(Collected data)
= Beginning of Section =

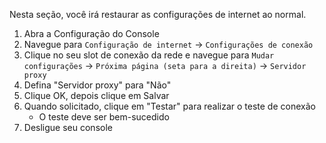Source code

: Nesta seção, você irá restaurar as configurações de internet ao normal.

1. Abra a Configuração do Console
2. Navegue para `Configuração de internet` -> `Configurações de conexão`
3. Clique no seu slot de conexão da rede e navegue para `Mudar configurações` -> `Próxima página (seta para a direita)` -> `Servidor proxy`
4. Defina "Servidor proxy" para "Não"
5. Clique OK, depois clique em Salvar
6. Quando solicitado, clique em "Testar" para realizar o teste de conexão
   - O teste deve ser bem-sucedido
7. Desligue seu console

= End of Section =
= Beginning of Section =

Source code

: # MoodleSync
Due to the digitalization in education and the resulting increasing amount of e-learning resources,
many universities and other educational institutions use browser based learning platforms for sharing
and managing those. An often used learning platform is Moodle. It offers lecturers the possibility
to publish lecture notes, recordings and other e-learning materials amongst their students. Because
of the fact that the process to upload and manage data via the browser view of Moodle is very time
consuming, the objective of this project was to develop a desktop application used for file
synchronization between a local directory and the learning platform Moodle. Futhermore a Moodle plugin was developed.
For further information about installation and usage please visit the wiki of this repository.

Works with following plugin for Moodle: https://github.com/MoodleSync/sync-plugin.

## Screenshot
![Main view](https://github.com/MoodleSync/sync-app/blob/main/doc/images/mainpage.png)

= End of Section =

(WHAT IS BEING ASKED): Lines with "used": return each one from the data above.

(SOLUTION TO THIS TASK):
and managing those. An often used learning platform is Moodle. It offers lecturers the possibility
consuming, the objective of this project was to develop a desktop application used for file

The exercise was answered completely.